**DATA UNDER STUDY**:

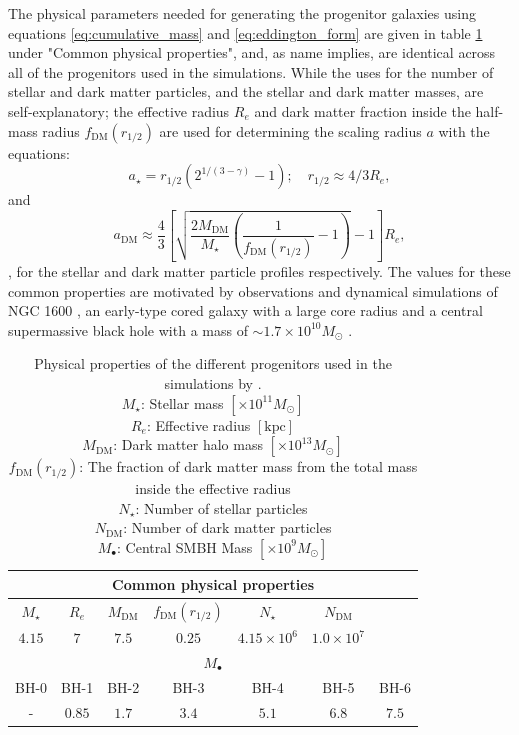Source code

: \documentclass[english, oneside]{HYgradu}
\begin{document}
The physical parameters needed for generating the progenitor galaxies using equations \ref{eq:cumulative_mass} and \ref{eq:eddington_form} are given in table \ref{table:properties} under "Common physical properties", and, as name implies, are identical across all of the progenitors used in the simulations. While the uses for the number of stellar and dark matter particles, and the stellar and dark matter masses, are self-explanatory; the effective radius $R_e$ and dark matter fraction inside the half-mass radius $f_\mathrm{DM}(r_{1/2})$ are used for determining the scaling radius $a$ with the equations:
\begin{equation}
a_\star = r_{1/2}(2^{1/(3-\gamma)}-1); \quad r_{1/2} \approx 4/3 R_e,
\end{equation}
and
\begin{equation}
a_\mathrm{DM} \approx \frac{4}{3} \left[ \sqrt{\frac{2M_\mathrm{DM}}{M_\star} \left( \frac{1}{f_\mathrm{DM}(r_{1/2})} - 1 \right)} -1 \right] R_e,
\end{equation}
, for the stellar and dark matter particle profiles respectively. The values for these common properties are motivated by observations and dynamical simulations of NGC 1600 \citep{Rantala2018}, an early-type cored galaxy with a large core radius and a central supermassive black hole with a mass of $\sim 1.7 \times 10^{10} M_\odot$ \citep{Thomas2016}.

\begin{table}
	\begin{center}
		\begin{tabular}{| c c c c c c c |}
		\hline
		\multicolumn{7}{|c|}{Common physical properties} \\
		\hline
		$M_\star$ & $R_e$ & $M_\mathrm{DM}$ & $f_\mathrm{DM}(r_{1/2})$ & $N_\star$ & $N_\mathrm{DM}$ & \\
		$4.15$ & $7$ & $7.5$ & $0.25$ & $4.15 \times 10^6$ & $1.0 \times 10^7$ & \\
		\hline
		\hline
		\multicolumn{7}{|c|}{$M_\bullet$} \\
		\hline
		BH-0 & BH-1 & BH-2 & BH-3 & BH-4 & BH-5 & BH-6 \\
		- & $0.85$ & $1.7$ & $3.4$ & $5.1$ & $6.8$ & $7.5$ \\
		\hline
		\end{tabular}
	\end{center}
	\caption{Physical properties of the different progenitors used in the simulations by \cite{Rantala2018}. \\
	$M_\star$: Stellar mass $[\times 10^{11} M_\odot]$ \\
	$R_e$: Effective radius $[\mathrm{kpc}]$ \\
	$M_\mathrm{DM}$: Dark matter halo mass $[\times 10^{13} M_\odot]$\\
	$f_\mathrm{DM}(r_{1/2})$: The fraction of dark matter mass from the total mass inside the effective radius \\
	$N_\star$: Number of stellar particles \\
	$N_\mathrm{DM}$: Number of dark matter particles \\
	$M_\bullet$: Central SMBH Mass $[\times 10^9 M_\odot]$}
	\label{table:properties}
\end{table}
\end{document}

**TO DO**: Beginning with the line containing "10^6$ & $1.0 \times 10^7$ & \\" in the material above, copy every line exactly until you have copied the line containing "matter particles \\".

**YOUR RESPONSE**:
		$4.15$ & $7$ & $7.5$ & $0.25$ & $4.15 \times 10^6$ & $1.0 \times 10^7$ & \\
		\hline
		\hline
		\multicolumn{7}{|c|}{$M_\bullet$} \\
		\hline
		BH-0 & BH-1 & BH-2 & BH-3 & BH-4 & BH-5 & BH-6 \\
		- & $0.85$ & $1.7$ & $3.4$ & $5.1$ & $6.8$ & $7.5$ \\
		\hline
		\end{tabular}
	\end{center}
	\caption{Physical properties of the different progenitors used in the simulations by \cite{Rantala2018}. \\
	$M_\star$: Stellar mass $[\times 10^{11} M_\odot]$ \\
	$R_e$: Effective radius $[\mathrm{kpc}]$ \\
	$M_\mathrm{DM}$: Dark matter halo mass $[\times 10^{13} M_\odot]$\\
	$f_\mathrm{DM}(r_{1/2})$: The fraction of dark matter mass from the total mass inside the effective radius \\
	$N_\star$: Number of stellar particles \\
	$N_\mathrm{DM}$: Number of dark matter particles \\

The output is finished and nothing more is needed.